The Chart for "Go Down Gamblin’"

Listen to "Go Down Gamblin'"...

David Clayton-Thomas and I lived a short drive from each other in Marin County, California. Sometimes when I hung out with him, he would sing and play his guitar, perhaps showing me a new tune that he had written. One day, with him on guitar and me on his electric piano, I recorded us on my cassette machine, jamming on his new tune "Go Down Gamblin'". I think we played it non-stop for the full length of the tape. I was able to figure out the chords to his song pretty fast, then we just kept playing away… He had a big picture window in his living room, where we were playing. At one point, we saw a deer outside his window. We kept playing, but very softly, so as to not scare away the animal. During our jam, I played some pretty sophisticated jazz- type chords to his song, but David impressed me by soloing on his guitar unfazed by my accompaniment. I hadn’t listened to a lot of rock or blues guitarists, but I still felt that he was quite creative and had a unique guitar style. I would have liked to hear him play guitar more in BS&T. But, in truth, it really wasn’t necessary because his singing was already such a great contribution to the band! Although I used some of my own horn lines for the arrangement to this tune, I included and embellished a number of David’s guitar lines which I transcribed off the cassette. I felt that what he played on his guitar was more interesting or truer to the song than many of my ideas. I was only interested in what was best for the arrangement.

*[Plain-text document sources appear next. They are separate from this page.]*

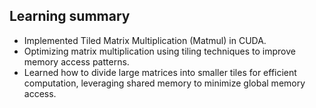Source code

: ## Learning summary

* Implemented Tiled Matrix Multiplication (Matmul) in CUDA.
* Optimizing matrix multiplication using tiling techniques to improve memory access patterns.
* Learned how to divide large matrices into smaller tiles for efficient computation, leveraging shared memory to minimize global memory access.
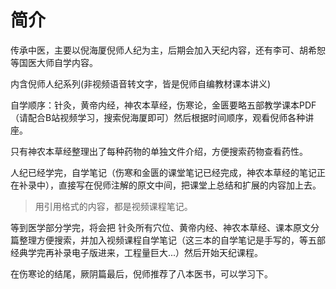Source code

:简介
===============
传承中医，主要以倪海厦倪师人纪为主，后期会加入天纪内容，还有李可、胡希恕等国医大师自学内容。

内含倪师人纪系列(非视频语音转文字，皆是倪师自编教材课本讲义)

自学顺序：针灸，黄帝内经，神农本草经，伤寒论，金匮要略五部教学课本PDF（请配合B站视频学习，搜索倪海厦即可）然后根据时间顺序，观看倪师各种讲座。

只有神农本草经整理出了每种药物的单独文件介绍，方便搜索药物查看药性。

人纪已经学完，自学笔记（伤寒和金匮的课堂笔记已经完成，神农本草经的笔记正在补录中），直接写在倪师注解的原文中间，把课堂上总结和扩展的内容加上去。

> 用引用格式的内容，都是视频课程笔记。

等到医学部分学完，将会把 针灸所有穴位、黄帝内经、神农本草经、课本原文分篇整理方便搜索，并加入视频课程自学笔记（这三本的自学笔记是手写的，等五部经典学完再补录电子版进来，工程量巨大...）然后开始天纪课程。

在伤寒论的结尾，厥阴篇最后，倪师推荐了八本医书，可以学习下。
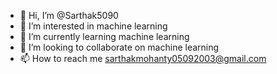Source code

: - 👋 Hi, I’m @Sarthak5090
- 👀 I’m interested in machine learning
- 🌱 I’m currently learning machine learning
- 💞️ I’m looking to collaborate on machine learning
- 📫 How to reach me sarthakmohanty05092003@gmail.com

<!---
Sarthak5090/Sarthak5090 is a ✨ special ✨ repository because its `README.md` (this file) appears on your GitHub profile.
You can click the Preview link to take a look at your changes.
--->
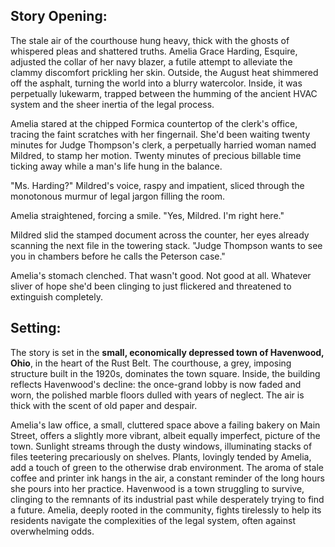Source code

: ## Story Opening:

The stale air of the courthouse hung heavy, thick with the ghosts of whispered pleas and shattered truths. Amelia Grace Harding, Esquire, adjusted the collar of her navy blazer, a futile attempt to alleviate the clammy discomfort prickling her skin. Outside, the August heat shimmered off the asphalt, turning the world into a blurry watercolor. Inside, it was perpetually lukewarm, trapped between the humming of the ancient HVAC system and the sheer inertia of the legal process.

Amelia stared at the chipped Formica countertop of the clerk's office, tracing the faint scratches with her fingernail. She'd been waiting twenty minutes for Judge Thompson's clerk, a perpetually harried woman named Mildred, to stamp her motion. Twenty minutes of precious billable time ticking away while a man's life hung in the balance.

"Ms. Harding?" Mildred's voice, raspy and impatient, sliced through the monotonous murmur of legal jargon filling the room.

Amelia straightened, forcing a smile. "Yes, Mildred. I'm right here."

Mildred slid the stamped document across the counter, her eyes already scanning the next file in the towering stack. "Judge Thompson wants to see you in chambers before he calls the Peterson case."

Amelia's stomach clenched. That wasn't good. Not good at all. Whatever sliver of hope she'd been clinging to just flickered and threatened to extinguish completely.

## Setting:

The story is set in the **small, economically depressed town of Havenwood, Ohio**, in the heart of the Rust Belt. The courthouse, a grey, imposing structure built in the 1920s, dominates the town square. Inside, the building reflects Havenwood's decline: the once-grand lobby is now faded and worn, the polished marble floors dulled with years of neglect. The air is thick with the scent of old paper and despair.

Amelia's law office, a small, cluttered space above a failing bakery on Main Street, offers a slightly more vibrant, albeit equally imperfect, picture of the town. Sunlight streams through the dusty windows, illuminating stacks of files teetering precariously on shelves. Plants, lovingly tended by Amelia, add a touch of green to the otherwise drab environment. The aroma of stale coffee and printer ink hangs in the air, a constant reminder of the long hours she pours into her practice. Havenwood is a town struggling to survive, clinging to the remnants of its industrial past while desperately trying to find a future. Amelia, deeply rooted in the community, fights tirelessly to help its residents navigate the complexities of the legal system, often against overwhelming odds.
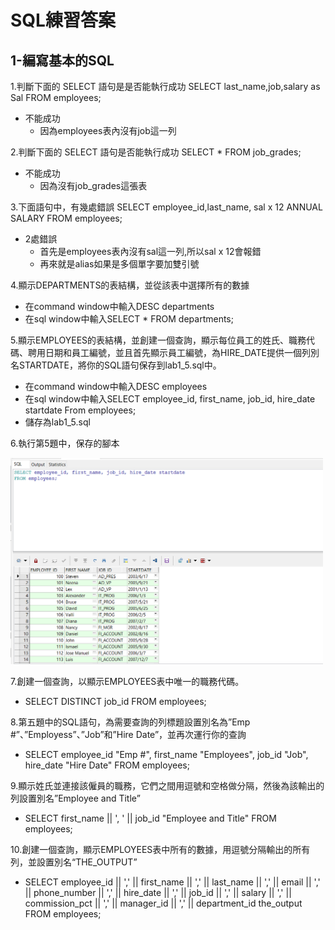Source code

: # SQL練習答案

1-編寫基本的SQL
---
1.判斷下面的 SELECT 語句是是否能執行成功
SELECT last_name,job,salary as Sal FROM employees;

- 不能成功
	- 因為employees表內沒有job這一列

2.判斷下面的 SELECT 語句是否能執行成功
SELECT * FROM job_grades;

- 不能成功
	- 因為沒有job_grades這張表

3.下面語句中，有幾處錯誤
SELECT employee_id,last_name,
sal x 12 ANNUAL SALARY
FROM employees;

- 2處錯誤
	- 首先是employees表內沒有sal這一列,所以sal x 12會報錯
	- 再來就是alias如果是多個單字要加雙引號

4.顯示DEPARTMENTS的表結構，並從該表中選擇所有的數據

- 在command window中輸入DESC departments
- 在sql window中輸入SELECT * FROM departments;

5.顯示EMPLOYEES的表結構，並創建一個查詢，顯示每位員工的姓氏、職務代碼、聘用日期和員工編號，並且首先顯示員工編號，為HIRE_DATE提供一個列別名STARTDATE，將你的SQL語句保存到lab1_5.sql中。

- 在command window中輸入DESC employees
- 在sql window中輸入SELECT employee_id, first_name, job_id, hire_date startdate From employees;
- 儲存為lab1_5.sql

6.執行第5題中，保存的腳本

<img src="https://github.com/tom750407/Oracle/blob/master/20180909/%E4%B8%8A%E8%AA%B2%E6%9D%90%E6%96%99/src/lab1_5.sql%E5%9F%B7%E8%A1%8C%E7%B5%90%E6%9E%9C.png" width="500px">

7.創建一個查詢，以顯示EMPLOYEES表中唯一的職務代碼。

- SELECT DISTINCT job_id FROM employees;

8.第五題中的SQL語句，為需要查詢的列標題設置別名為”Emp #”、”Employess”、”Job”和”Hire Date”，並再次運行你的查詢

- SELECT employee_id "Emp #", first_name "Employees", job_id "Job", hire_date "Hire Date" FROM employees;

9.顯示姓氏並連接該僱員的職務，它們之間用逗號和空格做分隔，然後為該輸出的列設置別名”Employee and Title”

- SELECT first_name || ', ' || job_id "Employee and Title" FROM employees;

10.創建一個查詢，顯示EMPLOYEES表中所有的數據，用逗號分隔輸出的所有列，並設置別名“THE_OUTPUT”

- SELECT employee_id || ',' || first_name || ',' || last_name || ',' || email || ',' || phone_number || ',' || hire_date || ',' || job_id || ',' || salary || ',' || commission_pct || ',' || manager_id || ',' || department_id the_output FROM employees;

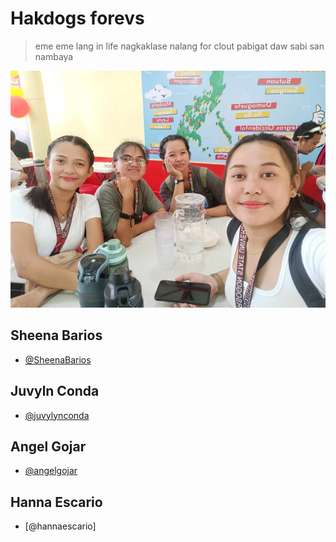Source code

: # Hakdogs forevs
>eme eme lang in life
>nagkaklase nalang for clout
>pabigat daw sabi san nambaya

<img src="bebegurl.jpg">

## Sheena Barios

- [@SheenaBarios](https://github.com/SheenaBarios)

## Juvyln Conda
- [@juvylynconda](https://github.com/juvylynconda)

## Angel Gojar
- [@angelgojar](https://github.com/angelgojar)

## Hanna Escario
- [@hannaescario]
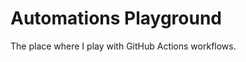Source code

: # Automations Playground

The place where I play with GitHub Actions workflows.

<!-- Invisible changes just to make a commit -->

The Chart for "John the Baptist"

Listen to "John The Baptist"...

At a BS&T band meeting, someone suggested that, since I was writing so few arrangements for the band at the time, I should try writing with Al Kooper again because we had worked well as a team in the past. I didn’t love this idea or appreciate the person’s comment, although I knew it wasn’t ill-intended. Al and I had done some great things together, but that was then! I had been developing my own signature as an arranger, and wanted to keep moving in that direction. But, I agreed to work on a chart with Al anyway. He came over to my home in Mill Valley, California and played me "John the Baptist", a song he and another person had written. I liked the song but didn’t care for some of the chords. After spending a day with Al on the chart, I pretty much abandoned his ideas and wrote a totally new chart, using some different chords to fit my style. I kept Kooper’s idea for a ‘round’ (played by the horns) for the ending of the song. I thought that was a great idea! It has a beautiful weaving quality, whereby, none of the horns get in each others' way – they all simply dance and flow around each other, complimenting one another!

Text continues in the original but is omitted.